Dataset records –

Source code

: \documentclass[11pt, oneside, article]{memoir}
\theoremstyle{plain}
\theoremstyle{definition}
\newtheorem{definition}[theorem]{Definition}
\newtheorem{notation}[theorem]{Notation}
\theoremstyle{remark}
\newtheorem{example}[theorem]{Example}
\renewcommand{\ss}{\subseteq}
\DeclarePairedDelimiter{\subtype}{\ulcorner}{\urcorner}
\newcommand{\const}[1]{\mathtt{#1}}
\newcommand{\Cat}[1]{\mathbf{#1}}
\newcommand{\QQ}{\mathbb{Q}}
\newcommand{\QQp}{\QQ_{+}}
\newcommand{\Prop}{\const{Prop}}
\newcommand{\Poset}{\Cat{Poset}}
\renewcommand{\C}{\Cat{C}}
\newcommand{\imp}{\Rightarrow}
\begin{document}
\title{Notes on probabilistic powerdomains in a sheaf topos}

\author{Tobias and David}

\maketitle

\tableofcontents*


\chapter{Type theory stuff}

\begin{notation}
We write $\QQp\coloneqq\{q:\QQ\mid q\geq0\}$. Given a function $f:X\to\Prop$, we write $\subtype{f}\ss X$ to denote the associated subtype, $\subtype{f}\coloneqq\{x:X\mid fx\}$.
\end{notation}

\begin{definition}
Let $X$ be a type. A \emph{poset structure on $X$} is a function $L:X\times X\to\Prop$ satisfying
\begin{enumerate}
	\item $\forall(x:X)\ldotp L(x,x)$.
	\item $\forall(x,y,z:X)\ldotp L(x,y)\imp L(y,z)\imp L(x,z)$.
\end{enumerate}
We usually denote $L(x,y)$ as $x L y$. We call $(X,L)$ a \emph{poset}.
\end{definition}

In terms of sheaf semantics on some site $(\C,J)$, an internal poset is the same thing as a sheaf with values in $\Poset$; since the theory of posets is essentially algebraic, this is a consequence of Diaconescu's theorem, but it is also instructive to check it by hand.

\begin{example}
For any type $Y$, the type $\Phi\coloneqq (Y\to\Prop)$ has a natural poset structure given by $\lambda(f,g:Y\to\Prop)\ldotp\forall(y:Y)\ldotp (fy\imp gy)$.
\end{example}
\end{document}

Exercise details –
Each record above needs to be transcribed word for word.

Answer area –
Source code

: \documentclass[11pt, oneside, article]{memoir}
\theoremstyle{plain}
\theoremstyle{definition}
\newtheorem{definition}[theorem]{Definition}
\newtheorem{notation}[theorem]{Notation}
\theoremstyle{remark}
\newtheorem{example}[theorem]{Example}
\renewcommand{\ss}{\subseteq}
\DeclarePairedDelimiter{\subtype}{\ulcorner}{\urcorner}
\newcommand{\const}[1]{\mathtt{#1}}
\newcommand{\Cat}[1]{\mathbf{#1}}
\newcommand{\QQ}{\mathbb{Q}}
\newcommand{\QQp}{\QQ_{+}}
\newcommand{\Prop}{\const{Prop}}
\newcommand{\Poset}{\Cat{Poset}}
\renewcommand{\C}{\Cat{C}}
\newcommand{\imp}{\Rightarrow}
\begin{document}
\title{Notes on probabilistic powerdomains in a sheaf topos}

\author{Tobias and David}

\maketitle

\tableofcontents*


\chapter{Type theory stuff}

\begin{notation}
We write $\QQp\coloneqq\{q:\QQ\mid q\geq0\}$. Given a function $f:X\to\Prop$, we write $\subtype{f}\ss X$ to denote the associated subtype, $\subtype{f}\coloneqq\{x:X\mid fx\}$.
\end{notation}

\begin{definition}
Let $X$ be a type. A \emph{poset structure on $X$} is a function $L:X\times X\to\Prop$ satisfying
\begin{enumerate}
	\item $\forall(x:X)\ldotp L(x,x)$.
	\item $\forall(x,y,z:X)\ldotp L(x,y)\imp L(y,z)\imp L(x,z)$.
\end{enumerate}
We usually denote $L(x,y)$ as $x L y$. We call $(X,L)$ a \emph{poset}.
\end{definition}

In terms of sheaf semantics on some site $(\C,J)$, an internal poset is the same thing as a sheaf with values in $\Poset$; since the theory of posets is essentially algebraic, this is a consequence of Diaconescu's theorem, but it is also instructive to check it by hand.

\begin{example}
For any type $Y$, the type $\Phi\coloneqq (Y\to\Prop)$ has a natural poset structure given by $\lambda(f,g:Y\to\Prop)\ldotp\forall(y:Y)\ldotp (fy\imp gy)$.
\end{example}
\end{document}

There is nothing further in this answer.